Tener conciencia de la muerte es una cosa, pero tenerla sobre la propia muerte es algo que puede desgarrarte y a la vez regresarte a la vida con mayor ímpetu.
CARPE DIEM
La frase tiene la contundencia de la lápida cuando cae en la tumba. Eso me parece ahora. Antes, en eso que llamamos juventud, tenía la certeza de un destino, la brillantez de una divisa, la férrea voluntad más allá del sobrevivir diario. Carpe diem. O para decirlo sin latinajos que denotan más arrogancia que sabiduría: “Aprovecha el día”. Esa era la orden y la cumplía. Lo hice desde adolescente. Una tarde descubrí que no era inmortal, que la kriptonita existe y también el cáncer, los aviones que se desploman, las esquirlas en las trincheras, los asaltantes nerviosos a los que se les va un disparo, el bisturí que se desvió un milímetro, la estupidez de los atropellamientos: los sesos por aquí, un zapato por allá. Fue una tarde especial, incluso memorable. No que no supiera de la muerte –yo también aplasté hormigas, maté murciélagos y diseccioné ranas-, pero me percaté con plena conciencia de la mía. Algún día me visitaría la desnarigada.

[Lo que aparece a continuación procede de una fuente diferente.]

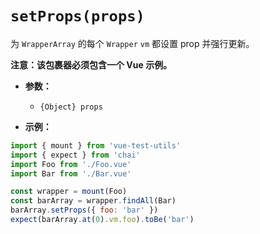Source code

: # `setProps(props)`

为 `WrapperArray` 的每个 `Wrapper` `vm` 都设置 prop 并强行更新。

**注意：该包裹器必须包含一个 Vue 示例。**

- **参数：**
  - `{Object} props`

- **示例：**

```js
import { mount } from 'vue-test-utils'
import { expect } from 'chai'
import Foo from './Foo.vue'
import Bar from './Bar.vue'

const wrapper = mount(Foo)
const barArray = wrapper.findAll(Bar)
barArray.setProps({ foo: 'bar' })
expect(barArray.at(0).vm.foo).toBe('bar')
```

Fue una época de desazón e incertidumbre. Visité cementerios, coqueteé con la ruleta rusa, intuí lo que sería aventarme al paso del tren, imaginé el estertor tras ingerir veneno para ratas. Creía, y lo mantengo como un dogma, que no hay mayor subversión que la de atentar contra la propia vida. Chapeau, me digo, ante los suicidas. Hablo de los que se rebelan ante la enfermedad, la opresión, el desamor, el absurdo, y no de aquellos infelices que tras reprobar matemáticas abren la llave del gas o se cortan las venas.

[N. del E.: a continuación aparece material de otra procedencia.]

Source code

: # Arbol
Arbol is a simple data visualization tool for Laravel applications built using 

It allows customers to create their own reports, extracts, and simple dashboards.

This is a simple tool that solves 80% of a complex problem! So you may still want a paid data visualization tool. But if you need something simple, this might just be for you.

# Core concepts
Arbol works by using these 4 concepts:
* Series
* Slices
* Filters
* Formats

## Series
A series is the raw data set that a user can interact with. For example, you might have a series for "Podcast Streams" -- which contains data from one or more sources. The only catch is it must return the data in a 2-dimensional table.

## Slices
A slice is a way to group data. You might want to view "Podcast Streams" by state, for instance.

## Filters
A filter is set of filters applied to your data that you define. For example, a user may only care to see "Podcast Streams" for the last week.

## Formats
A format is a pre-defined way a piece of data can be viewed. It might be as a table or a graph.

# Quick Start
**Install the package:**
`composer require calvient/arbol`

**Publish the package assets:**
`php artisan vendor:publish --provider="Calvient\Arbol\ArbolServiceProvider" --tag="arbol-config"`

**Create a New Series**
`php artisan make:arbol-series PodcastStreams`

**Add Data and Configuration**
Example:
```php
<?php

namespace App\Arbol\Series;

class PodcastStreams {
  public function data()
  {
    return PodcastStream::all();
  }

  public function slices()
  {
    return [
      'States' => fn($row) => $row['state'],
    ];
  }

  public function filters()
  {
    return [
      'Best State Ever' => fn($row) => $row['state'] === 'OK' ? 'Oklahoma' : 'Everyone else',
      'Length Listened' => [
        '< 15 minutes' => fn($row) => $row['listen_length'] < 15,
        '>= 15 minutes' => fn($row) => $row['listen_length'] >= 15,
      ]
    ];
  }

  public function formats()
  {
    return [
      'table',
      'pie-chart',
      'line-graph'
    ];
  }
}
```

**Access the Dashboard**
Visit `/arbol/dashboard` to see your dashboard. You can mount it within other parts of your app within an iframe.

No fue ese mi destino (todavía no). Mi temor ante la muerte me volcó hacia la vida. Así de sencillo y cobarde. No hay motivos sólidos para vivir pero tampoco para morir. Encontré en el carpe diem un buen pretexto para continuar, para saber. Me aventé al mundo con singular alegría y una avidez de conocimiento que hoy me enternece. Recorrí burdeles y cantinas. Leí mucho, porque es una de las formas de amar a la vida. Encontré a Cavafis. Me aprendí sus versos: “Recuerda, cuerpo, cuánto te amaron”. Supe de la epidermis enchinada ante la caricia de la otredad en forma de piruja, noviecita santa, amada inmóvil, esposa tirana, amante artista o señora ricachona. Bebí menos o más que otros, pero bebí. Tuve un hijo al que pedí perdón por traerlo al mundo. Planté un árbol y escribí muchos libros que pocos leyeron. Viajé y también me detuve. Ahora entiendo que la vida es acción y contemplación. No vivo en el mejor de los mundos, tampoco me han tocado tiempos interesantes, pero es mi mundo y son mis tiempos. No he sido peor ni mejor. He llegado a una edad en la que descreo casi de todo. En la que me digo que dejar de hacer el amor ha de ser terrible. En la que sólo hay dos cosas que abomino: la injusticia y la mala adjetivación de las palabras. En la que he visto a la muerte arrancarme a los seres queridos. En la que trato de vivir de la mejor manera, a pesar del desempleo y la carestía.
Por las mañanas, al despertar, me digo: “Vive tu día como si fuera el último”, Cada vez es más difícil. Cada vez hay menos impulso para el afán vital. Aun así intento finalizar mis obras completas, comer lo que me gusta, convencer a lindas mujeres de compartir mi soledad, visitar mis cantinas favoritas, oler la lluvia y saber que no entiendo casi nada pero que comparto la dicha de la noche, de los buenos libros, de las amistades, del latido bajo la carne, de los seres que amo, del mar y del viento.
“Vive tu día como si fuera el último”, me repito, y escucho el susurro de mi propia voz que me recuerda, no sin un dejo de burla: “Algún día acertarás”.